◆ Task to carry out: Search the records below for the string "development", and report each line that contains it.

(Dataset entries)

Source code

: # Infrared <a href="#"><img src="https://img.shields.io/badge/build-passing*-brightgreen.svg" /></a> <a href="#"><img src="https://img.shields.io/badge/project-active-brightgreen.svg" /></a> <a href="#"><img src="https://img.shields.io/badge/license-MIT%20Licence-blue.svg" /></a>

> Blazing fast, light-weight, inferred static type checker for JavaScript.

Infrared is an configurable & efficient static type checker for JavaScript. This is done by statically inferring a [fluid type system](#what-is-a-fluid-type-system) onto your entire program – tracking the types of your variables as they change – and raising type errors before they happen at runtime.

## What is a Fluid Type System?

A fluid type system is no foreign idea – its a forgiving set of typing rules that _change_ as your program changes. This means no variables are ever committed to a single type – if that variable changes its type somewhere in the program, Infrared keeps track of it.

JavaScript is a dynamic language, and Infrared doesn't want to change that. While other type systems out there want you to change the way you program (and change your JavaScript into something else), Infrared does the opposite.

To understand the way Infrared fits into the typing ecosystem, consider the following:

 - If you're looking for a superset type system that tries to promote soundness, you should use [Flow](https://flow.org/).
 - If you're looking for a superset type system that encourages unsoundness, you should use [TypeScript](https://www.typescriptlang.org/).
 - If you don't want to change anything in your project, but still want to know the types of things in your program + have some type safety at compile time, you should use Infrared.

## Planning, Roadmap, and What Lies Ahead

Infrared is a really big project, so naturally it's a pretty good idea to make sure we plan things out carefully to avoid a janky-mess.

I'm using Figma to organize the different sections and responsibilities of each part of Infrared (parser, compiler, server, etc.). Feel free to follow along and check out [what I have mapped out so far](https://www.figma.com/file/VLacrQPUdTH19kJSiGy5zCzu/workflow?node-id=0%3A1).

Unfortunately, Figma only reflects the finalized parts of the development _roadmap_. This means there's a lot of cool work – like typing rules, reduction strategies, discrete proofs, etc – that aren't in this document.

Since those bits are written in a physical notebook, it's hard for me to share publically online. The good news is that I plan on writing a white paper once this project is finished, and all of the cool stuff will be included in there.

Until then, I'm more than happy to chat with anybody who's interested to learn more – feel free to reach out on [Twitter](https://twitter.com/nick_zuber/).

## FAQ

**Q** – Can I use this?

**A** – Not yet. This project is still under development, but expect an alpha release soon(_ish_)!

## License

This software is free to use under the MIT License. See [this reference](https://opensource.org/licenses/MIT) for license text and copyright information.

...

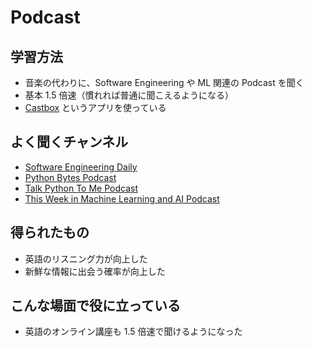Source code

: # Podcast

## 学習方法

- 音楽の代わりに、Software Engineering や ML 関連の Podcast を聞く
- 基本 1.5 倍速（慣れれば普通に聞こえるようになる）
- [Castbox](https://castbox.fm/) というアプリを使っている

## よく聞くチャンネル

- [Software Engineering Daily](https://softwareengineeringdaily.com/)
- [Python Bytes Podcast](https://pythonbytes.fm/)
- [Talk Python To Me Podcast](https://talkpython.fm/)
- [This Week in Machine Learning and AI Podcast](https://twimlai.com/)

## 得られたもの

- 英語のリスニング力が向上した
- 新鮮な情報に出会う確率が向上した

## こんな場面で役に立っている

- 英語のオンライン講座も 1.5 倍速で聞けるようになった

--

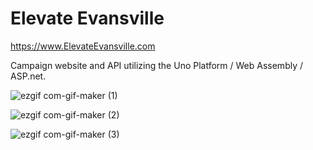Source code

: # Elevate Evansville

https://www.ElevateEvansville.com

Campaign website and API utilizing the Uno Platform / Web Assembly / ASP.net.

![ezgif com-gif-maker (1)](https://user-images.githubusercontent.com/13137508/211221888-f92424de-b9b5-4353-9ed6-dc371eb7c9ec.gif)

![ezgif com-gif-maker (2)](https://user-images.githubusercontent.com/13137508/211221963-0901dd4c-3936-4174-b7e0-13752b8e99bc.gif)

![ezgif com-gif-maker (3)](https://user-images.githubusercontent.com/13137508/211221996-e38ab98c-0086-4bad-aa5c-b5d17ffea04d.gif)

◆ Response to the task:
Unfortunately, Figma only reflects the finalized parts of the development _roadmap_. This means there's a lot of cool work – like typing rules, reduction strategies, discrete proofs, etc – that aren't in this document.
**A** – Not yet. This project is still under development, but expect an alpha release soon(_ish_)!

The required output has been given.